In last week’s episode, danger struck Orario as the Xenos began their assault in retaliation for Wiene’s kidnapping. While this was happening, a despondent Bell tried to find the will to continue his life as an Adventurer, but realized that he may no longer have the resolve to kill monsters for money. A chance encounter with his idol, Ais Wallenstein, further dampened his already low spirit when she confirmed that even if monsters could speak and has emotions, she would kill them without hesitation if they pose a threat to anyone. Bell’s situation got even more complicated as Ouranos issued an order for the Ganesha Familia to subjugate the Xenos, and requested Bell to secretly join them. Meanwhile, Hermes tasked Asfi and Aisha to watch over Bell, along with the help of Ryu.

Thus, Episode 6 begins with an expedition into a ruined Rivira, and it is clear from the get-go that the situation is worse than it looks. The Xenos have all but conquered the entire floor, and Bell has to fight those he once consider his friends. We have a heartbreaking scene with a guilt-ridden Lyd trying to cut with Bell, and Yoshitsugu Matsouka’s voice acting shines once more in this scene. Bell’s anguish is very real, and while the scene is brief, the emotions are prominent.

Lyu’s sudden arrival ends it, and we get a brief Bell x Lyu moment. You can easily tell that the half-elf’s concern is sincere, not just because of Syr, but because she also admires Bell.

Meanwhile, Gros is trying to locate the captured Xenos, and interrogates a member of Ikelos familiar. One major change that happened here is the survival of said member. In the novel, Gros brutally kills the Adventurer after learning of the hideout’s location, unlike in this episode where he lets him live. Obviously, the gore would be too much for the audiences, so the change is justifiable enough.

Back on the surface, Hestia familia is still trying to follow Bell, but the dungeon is closed off. In a flash of inspiration, Lili decides to seek help from an old nemesis: Zanis of Soma familia. The last time we saw him was back in season 2 during the War Game, and it is clear that his time in the prison never did him good. We saw how miserable he has become, though his arrogance still remained.
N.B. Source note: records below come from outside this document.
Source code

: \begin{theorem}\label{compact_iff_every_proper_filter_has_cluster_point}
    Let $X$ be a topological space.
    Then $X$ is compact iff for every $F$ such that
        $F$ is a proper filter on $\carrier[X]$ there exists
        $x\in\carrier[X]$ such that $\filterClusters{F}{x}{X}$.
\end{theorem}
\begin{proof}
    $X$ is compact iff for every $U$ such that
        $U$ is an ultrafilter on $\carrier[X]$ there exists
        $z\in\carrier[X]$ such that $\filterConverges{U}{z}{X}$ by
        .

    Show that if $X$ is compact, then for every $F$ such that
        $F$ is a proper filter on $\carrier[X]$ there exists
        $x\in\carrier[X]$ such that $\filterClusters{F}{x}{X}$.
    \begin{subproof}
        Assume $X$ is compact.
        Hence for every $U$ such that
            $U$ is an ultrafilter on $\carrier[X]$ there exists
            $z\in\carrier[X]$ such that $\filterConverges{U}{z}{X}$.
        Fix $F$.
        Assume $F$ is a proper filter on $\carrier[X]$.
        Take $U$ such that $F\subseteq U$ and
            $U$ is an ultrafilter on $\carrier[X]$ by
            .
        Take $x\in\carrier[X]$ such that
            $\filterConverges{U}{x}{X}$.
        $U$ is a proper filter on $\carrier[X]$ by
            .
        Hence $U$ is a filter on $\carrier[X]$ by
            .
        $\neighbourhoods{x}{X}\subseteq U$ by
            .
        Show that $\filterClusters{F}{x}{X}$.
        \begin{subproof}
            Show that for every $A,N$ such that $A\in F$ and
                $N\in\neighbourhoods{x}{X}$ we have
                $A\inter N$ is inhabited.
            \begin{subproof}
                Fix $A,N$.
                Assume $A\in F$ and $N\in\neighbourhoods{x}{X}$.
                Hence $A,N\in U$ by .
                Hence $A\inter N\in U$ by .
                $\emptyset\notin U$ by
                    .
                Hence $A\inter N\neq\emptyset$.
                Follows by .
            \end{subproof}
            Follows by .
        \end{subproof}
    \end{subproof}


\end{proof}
Nevertheless,  he still gave the information that Lili needed to get her familia inside the dungeon.

Admittedly, the anime often switch POVs every five minutes, so things can be pretty jarring to some viewers. Bell, accompanied by Fels, followed the Xenos into the lair of Ikelos familia. And it is here that they learned a horrible truth.

There is another set of labyrinth built within the dungeon by Daedalus, a genius craftsman who also built Babel Tower and most of Orario. Considered as the best builder of his time, Daedalus decided to enter the dungeon to study its creation, only to get out raving mad. It is really unfortunate how such a powerful mind can become corrupted, and it makes you wonder just what he had seen to suddenly possess an obsession in creating a building greater than even the dungeon. An obsession powerful enough to even pass it on his descendants and successors.
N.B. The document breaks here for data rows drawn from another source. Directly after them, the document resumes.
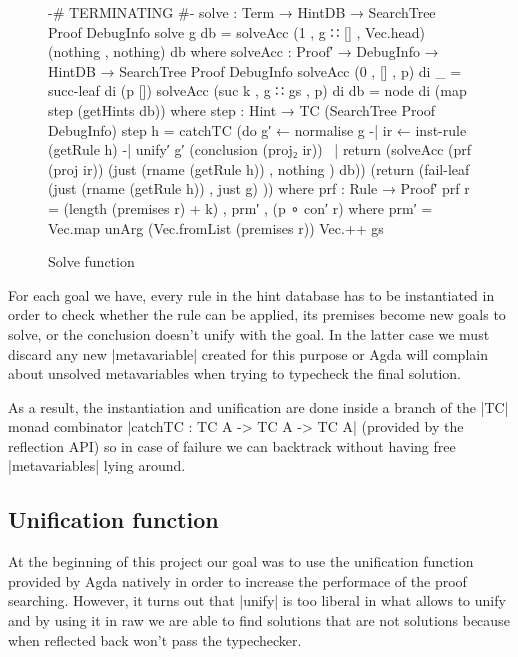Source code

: \documentclass[a4paper]{article}
\begin{document}
\begin{figure}[h]
\small
\begin{code}
  {-# TERMINATING #-}
  solve : Term → HintDB → SearchTree Proof DebugInfo
  solve g db = solveAcc (1 , g ∷ [] , Vec.head) (nothing , nothing) db
    where
      solveAcc : Proof′ → DebugInfo → HintDB → SearchTree Proof DebugInfo
      solveAcc (0     ,     [] , p) di _  = succ-leaf di (p [])
      solveAcc (suc k , g ∷ gs , p) di db = node di (map step (getHints db))
        where
          step : Hint → TC (SearchTree Proof DebugInfo)
          step h = catchTC (do g′  ← normalise g
                            -| ir  ← inst-rule (getRule h)
                            -| unify′ g′ (conclusion (proj₂ ir))
                            ~| return (solveAcc (prf (proj ir)) (just (rname (getRule h)) , nothing ) db))
                            (return (fail-leaf (just (rname (getRule h)) , just g) ))
            where
              prf : Rule → Proof′
              prf r = (length (premises r) + k) , prm′ , (p ∘ con′ r)
                where
                  prm′ = Vec.map unArg (Vec.fromList (premises r))
                          Vec.++ gs
\end{code}
  \label{fig:tree}
  \caption{Solve function}
\end{figure}

For each goal we have, every rule in the hint database has to be instantiated in
order to check whether the rule can be applied, its premises become new goals to
solve, or the conclusion doesn't unify with the goal. In the latter case we must
discard any new |metavariable| created for this purpose or Agda will complain
about unsolved metavariables when trying to typecheck the final solution.

As a result, the instantiation and unification are done inside a branch of the
|TC| monad combinator |catchTC : TC A -> TC A -> TC A| (provided by the
reflection API) so in case of failure we can backtrack without having
free |metavariables| lying around.

\subsection{Unification function}

At the beginning of this project our goal was to use the unification function
provided by Agda natively in order to increase the performace of the proof
searching. However, it turns out that |unify| is too liberal in what allows to
unify and by using it in raw we are able to find solutions that are not
solutions because when reflected back won't pass the typechecker.
\end{document}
One thing that this episode failed to convey is how deep this obsession runs. In the novel, it was detailed that Daedalus’s descendant went as far as kidnapping women and committing incest just to keep the secret from getting out while keeping the lineage pure. It is quite dark in tone, darker than what we saw in this episode.

Then things get heated quickly as the two sides have a standoff before Dix unleashes his spell, Phobetor Daedalus, forcing the Xenos to attack one another as mindless beasts devoid of higher reasoning. Since Bell hid behind Fels just in time, it is now up to him to defeat Dix. And one thing I really liked in this scene was the background music. Just as Bell engages Dix, we heard once again the theme solely used whenever Bell is going to fight a strong opponent: the Argonaut theme. What sets this music very differently from the rest is the fact that it is a remix version, a little slower and melancholic, but still as epic as the original. For me, the change in tone signifies Bell’s own growth as a character where he is no longer trying to be the kind of hero that kills monsters, but a hero wants to save everyone, regardless of race and appearance.

Overall, Episode 6 is interesting and solid, and I can’t wait for the epic duel between the Hazer and the Little Rookie! Definitely an 8/10.